"""

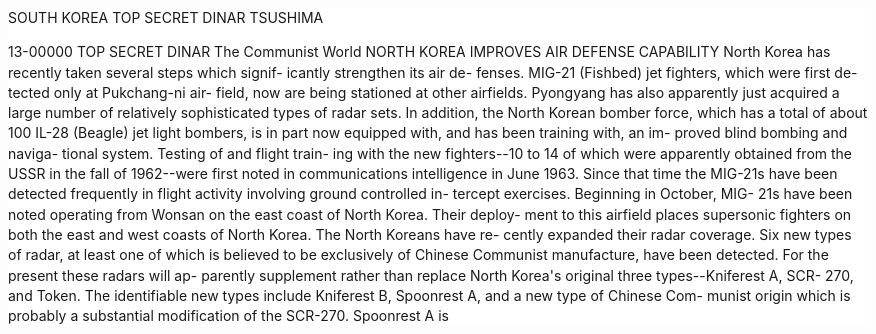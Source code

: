 SOUTH KOREA
TOP SECRET DINAR
TSUSHIMA

13-00000
TOP SECRET DINAR
The Communist World
NORTH KOREA IMPROVES AIR DEFENSE CAPABILITY
North Korea has recently
taken several steps which signif-
icantly strengthen its air de-
fenses. MIG-21 (Fishbed) jet
fighters, which were first de-
tected only at Pukchang-ni air-
field, now are being stationed
at other airfields. Pyongyang
has also apparently just acquired
a large number of relatively
sophisticated types of radar
sets. In addition, the North
Korean bomber force, which has
a total of about 100 IL-28
(Beagle) jet light bombers, is
in part now equipped with, and
has been training with, an im-
proved blind bombing and naviga-
tional system.
Testing of and flight train-
ing with the new fighters--10
to 14 of which were apparently
obtained from the USSR in the
fall of 1962--were first noted
in communications intelligence
in June 1963. Since that time
the MIG-21s have been detected
frequently in flight activity
involving ground controlled in-
tercept exercises.
Beginning in October, MIG-
21s have been noted operating
from Wonsan on the east coast
of North Korea. Their deploy-
ment to this airfield places
supersonic fighters on both the
east and west coasts of North
Korea.
The North Koreans have re-
cently expanded their radar
coverage. Six new types of
radar, at least one of which
is believed to be exclusively
of Chinese Communist manufacture,
have been detected. For the
present these radars will ap-
parently supplement rather than
replace North Korea's original
three types--Kniferest A, SCR-
270, and Token.
The identifiable new types
include Kniferest B, Spoonrest
A, and a new type of Chinese Com-
munist origin which is probably
a substantial modification of
the SCR-270. Spoonrest A is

"""

Please print the lines above exactly, beginning at the first line of the entries and ending at the line holding "from Wonsan on the east coast", and leave the pictures out.

Response:
Source code

: SOUTH KOREA
TOP SECRET DINAR
TSUSHIMA

13-00000
TOP SECRET DINAR
The Communist World
NORTH KOREA IMPROVES AIR DEFENSE CAPABILITY
North Korea has recently
taken several steps which signif-
icantly strengthen its air de-
fenses. MIG-21 (Fishbed) jet
fighters, which were first de-
tected only at Pukchang-ni air-
field, now are being stationed
at other airfields. Pyongyang
has also apparently just acquired
a large number of relatively
sophisticated types of radar
sets. In addition, the North
Korean bomber force, which has
a total of about 100 IL-28
(Beagle) jet light bombers, is
in part now equipped with, and
has been training with, an im-
proved blind bombing and naviga-
tional system.
Testing of and flight train-
ing with the new fighters--10
to 14 of which were apparently
obtained from the USSR in the
fall of 1962--were first noted
in communications intelligence
in June 1963. Since that time
the MIG-21s have been detected
frequently in flight activity
involving ground controlled in-
tercept exercises.
Beginning in October, MIG-
21s have been noted operating
from Wonsan on the east coast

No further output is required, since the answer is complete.